_Directions for this task_: Only the lines from the beginning of the data through the line holding "декларации из [bemjson]-структуры" belong in the answer, printed exactly and without pictures.

_Data extracts_:
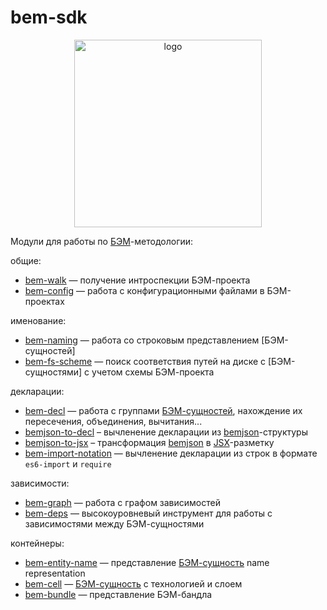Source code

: bem-sdk
=======

<div align="center">
    <img width="300" height="300" src="https://bem.github.io/bem-sdk/logo.svg" alt="logo" />
</div>

Модули для работы по [БЭМ]-методологии:

общие:

* [bem-walk](https://github.com/bem/bem-sdk/tree/master/packages/walk) — получение интроспекции БЭМ-проекта
* [bem-config](https://github.com/bem/bem-sdk/tree/master/packages/config) — работа с конфигурационными файлами в БЭМ-проектах

именование:

* [bem-naming](https://github.com/bem/bem-sdk/tree/master/packages/naming.entity) — работа со строковым представлением [БЭМ-сущностей]
* [bem-fs-scheme](https://github.com/bem/bem-sdk/tree/master/packages/fs-scheme) — поиск соответствия путей на диске с [БЭМ-сущностями] с учетом схемы БЭМ-проекта

декларации:

* [bem-decl](https://github.com/bem/bem-sdk/tree/master/packages/decl) — работа с группами [БЭМ-сущностей](БЭМ-сущность), нахождение их пересечения, объединения, вычитания...
* [bemjson-to-decl](https://github.com/bem/bem-sdk/tree/master/packages/bemjson-to-decl) – вычленение декларации из [bemjson]-структуры
* [bemjson-to-jsx](https://github.com/bem/bem-sdk/tree/master/packages/bemjson-to-jsx) – трансформация [bemjson] в [JSX]-разметку
* [bem-import-notation](https://github.com/bem/bem-sdk/tree/master/packages/import-notation) — вычленение декларации из строк в формате `es6-import` и `require`

зависимости:

* [bem-graph](https://github.com/bem/bem-sdk/tree/master/packages/graph) — работа с графом зависимостей
* [bem-deps](https://github.com/bem/bem-sdk/tree/master/packages/deps) — высокоуровневый инструмент для работы с зависимостями между БЭМ-сущностями

контейнеры:

* [bem-entity-name](https://github.com/bem/bem-sdk/tree/master/packages/naming.entity) — представление [БЭМ-сущность] name representation
* [bem-cell](https://github.com/bem/bem-sdk/tree/master/packages/cell) — [БЭМ-сущность] с технологией и слоем
* [bem-bundle](https://github.com/bem/bem-sdk/tree/master/packages/bundle) — представление БЭМ-бандла

[БЭМ]: https://ru.bem.info
[БЭМ-сущность]: https://ru.bem.info/methodology/key-concepts/#БЭМ-сущность
[bemjson]: https://ru.bem.info/platform/bemjson/
[JSX]: https://facebook.github.io/react/docs/introducing-jsx.html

_Answer for this exercise_:
Source code

: bem-sdk
=======

<div align="center">
    <img width="300" height="300" src="https://bem.github.io/bem-sdk/logo.svg" alt="logo" />
</div>

Модули для работы по [БЭМ]-методологии:

общие:

* [bem-walk](https://github.com/bem/bem-sdk/tree/master/packages/walk) — получение интроспекции БЭМ-проекта
* [bem-config](https://github.com/bem/bem-sdk/tree/master/packages/config) — работа с конфигурационными файлами в БЭМ-проектах

именование:

* [bem-naming](https://github.com/bem/bem-sdk/tree/master/packages/naming.entity) — работа со строковым представлением [БЭМ-сущностей]
* [bem-fs-scheme](https://github.com/bem/bem-sdk/tree/master/packages/fs-scheme) — поиск соответствия путей на диске с [БЭМ-сущностями] с учетом схемы БЭМ-проекта

декларации:

* [bem-decl](https://github.com/bem/bem-sdk/tree/master/packages/decl) — работа с группами [БЭМ-сущностей](БЭМ-сущность), нахождение их пересечения, объединения, вычитания...
* [bemjson-to-decl](https://github.com/bem/bem-sdk/tree/master/packages/bemjson-to-decl) – вычленение декларации из [bemjson]-структуры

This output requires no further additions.